# Ok what's the trick with nylon



## keeperofthegood (Apr 30, 2008)

I give UP already!

Took me a dozen tries to sus out how to tie off the bridge end, and now, the tuner end is drivng me MAD!!

I have 1 string that I can tune open to the string beside it, but I try to tighten it, and the note drops, after going up, but at no point staying tuned to that next string!!

I have redone the tuner ends several times now, and I think I am JUST not getting it.

Anyone ready to restring their nylons want to do the "20 photos" of just WHAT I am supposed to do? >.< dang!


----------



## xuthal (May 15, 2007)

Usually classical strings will take a while to stretch.The time is between 1 to 2 weeks before they settle.I don't know how to tie them off at the tuners,the guitar I'm using them on have the standard steel string posts,there is a method for stringing nylon strings though.
found this vid really quick,hope it helps: YouTube - How to String a Nylon-String Guitar For Dummies


----------



## Alain Moisan (Jan 16, 2010)

It is not surprising to retune a newly stringed classical about 10 to 20 times the first day. As xuthal mentioned, they stretch a lot the first hours/days after they are installed.


----------



## Mooh (Mar 7, 2007)

Restringing - Nylon Strings

Note that there are 4 pages to the link.

Peace, Mooh.


----------



## Jocko (May 17, 2010)

I just get a grip at the headstock end by looping round and under the string as I would a steel string.
As for tuning, my Perez is always a tone to a tone and a half flat every time I pick it up. On first stringing it I tune up from the bottom E and go round and round until it approaches tune. I then gently stretch the strings and start again. The first night I put it away a tone sharp then by day two, after tuning as above, it is playable.
I certainly do not find nylon strings easy on the fingers. My Perez is a bitch to play. A lovely looking bitch, but a bitch none the less.


----------



## Alain Moisan (Jan 16, 2010)

Jocko said:


> ...I certainly do not find nylon strings easy on the fingers. My Perez is a bitch to play. A lovely looking bitch, but a bitch none the less.


Sounds like your guitar would benefit a setup by a good luthier. If so, you should find it a lot easier on your fingers.

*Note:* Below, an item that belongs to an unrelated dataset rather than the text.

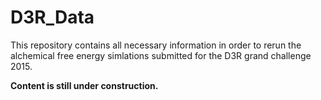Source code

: # D3R_Data
This repository contains all necessary information in order to rerun the alchemical free energy simlations submitted for the D3R grand challenge 2015.

**Content is still under construction.**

If you haven't done it yet, I suggest you read the article I wrote (published here) explaining what to check on a guitar to see if it needs an setup.

Hope this helps!


----------



## Jocko (May 17, 2010)

Thanks Alain. I read your article and checked the string clearances and the are all well within spec. The music store I frequent, for my expensive purchases, has a very good luthier on the premises and every guitar sold goes through his hands. I think it is a combination if things that gives me problems. After playing my Strat with 9's I find the bulk of the nylon strings a bit unsettling and, as I am a rather portly gent, I find holding the guitar a problem too. It would be so much easier If I could fit a strap to it.
Thanks again and I enjoyed the article.


----------



## Alain Moisan (Jan 16, 2010)

Well, too bad I couldn't help you!

Glad you liked the article!


----------



## zontar (Oct 25, 2007)

I wrap mine the same way as my other guitars, except the posts are at a different angle--basically laying down as opposed to standing up.

It works great.


----------



## Dwn2ErthGuitars (May 31, 2010)

I don't have a nylon but my steel strings also tend to stretch a lot when I'm stringing it up.

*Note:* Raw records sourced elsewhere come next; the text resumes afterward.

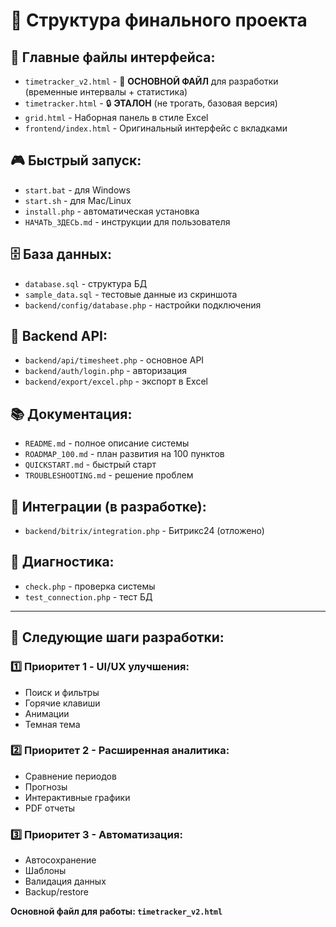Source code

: # 📁 Структура финального проекта

## 🎯 **Главные файлы интерфейса:**
- `timetracker_v2.html` - 🚀 **ОСНОВНОЙ ФАЙЛ** для разработки (временные интервалы + статистика)
- `timetracker.html` - 🔒 **ЭТАЛОН** (не трогать, базовая версия)
- `grid.html` - Наборная панель в стиле Excel
- `frontend/index.html` - Оригинальный интерфейс с вкладками

## 🎮 **Быстрый запуск:**
- `start.bat` - для Windows
- `start.sh` - для Mac/Linux  
- `install.php` - автоматическая установка
- `НАЧАТЬ_ЗДЕСЬ.md` - инструкции для пользователя

## 🗄️ **База данных:**
- `database.sql` - структура БД
- `sample_data.sql` - тестовые данные из скриншота
- `backend/config/database.php` - настройки подключения

## 🔧 **Backend API:**
- `backend/api/timesheet.php` - основное API
- `backend/auth/login.php` - авторизация
- `backend/export/excel.php` - экспорт в Excel

## 📚 **Документация:**
- `README.md` - полное описание системы
- `ROADMAP_100.md` - план развития на 100 пунктов
- `QUICKSTART.md` - быстрый старт
- `TROUBLESHOOTING.md` - решение проблем

## 🚧 **Интеграции (в разработке):**
- `backend/bitrix/integration.php` - Битрикс24 (отложено)

## 🧪 **Диагностика:**
- `check.php` - проверка системы
- `test_connection.php` - тест БД

---

## 🎯 **Следующие шаги разработки:**

### 1️⃣ **Приоритет 1 - UI/UX улучшения:**
- Поиск и фильтры
- Горячие клавиши
- Анимации
- Темная тема

### 2️⃣ **Приоритет 2 - Расширенная аналитика:**
- Сравнение периодов
- Прогнозы
- Интерактивные графики
- PDF отчеты

### 3️⃣ **Приоритет 3 - Автоматизация:**
- Автосохранение
- Шаблоны
- Валидация данных
- Backup/restore

**Основной файл для работы: `timetracker_v2.html`**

What I sometimes do is string the string up more then it needs to be which speeds up the amount of time it takes before it 'adjusts'.

However if you go too far you'll probably break your string so be careful lol.


----------



## zontar (Oct 25, 2007)

Dwn2ErthGuitars said:


> I don't have a nylon but my steel strings also tend to stretch a lot when I'm stringing it up.
> 
> What I sometimes do is string the string up more then it needs to be which speeds up the amount of time it takes before it 'adjusts'.
> 
> However if you go too far you'll probably break your string so be careful lol.


That's actually quite unlikely to happen with nylon strings.
Maybe with the wound ones if you bust the winding.


----------



## Mike MacLeod (Nov 27, 2006)

Classical strings stretch a lot. Steel strings hardly stretch at all. When I re-string a steel string, I do all the strings at once and feel inside the guitar to make sure the barrels are well seated against the pins. This prevents any wearing of the Bridge Plate as the instrument is tuned to pitch. I find, doing this, that there is very little "stretch" in the steel strings. I suspect most of what folks call stretch is the string pulling up and through the bridge till the barrels seat. 
This, of course, has nothing to do with Classical strings, but I thought I should pass on my experiences. 
When I re-string with Nylon strings, I often have to spend several minutes abusing the string to take as much stretch out as possible.


----------



## jimihendrix (Jun 27, 2009)

try this out...

[video=youtube;HSIQ10DImmA]http://www.youtube.com/watch?v=HSIQ10DImmA&feature=related[/video]


----------



## keeperofthegood (Apr 30, 2008)

I think I am going to have to do that with the third string on this. It really does not like staying in tune. Probably going to stretch a lot too >.< fun times!

As to the rest, they are all holding their tuning pretty good, go figure @[email protected]


----------



## xuthal (May 15, 2007)

I had the same problem with mine,the third string would always go out of tune before the other ones.It's settled now though and holds it's tune.


----------



## zontar (Oct 25, 2007)

Mike MacLeod said:


> Classical strings stretch a lot.


And that wins the understatement of the year award.


----------



## Mike MacLeod (Nov 27, 2006)

Zontar!! What do I win??  I've been trying for the award all my life. I finally won. 

"You love me! You really love me!" Marilyn Monroe


----------



## zontar (Oct 25, 2007)

Mike MacLeod said:


> Zontar!! What do I win??  I've been trying for the award all my life. I finally won.
> 
> "You love me! You really love me!" Marilyn Monroe


I'll get back to you on that...


----------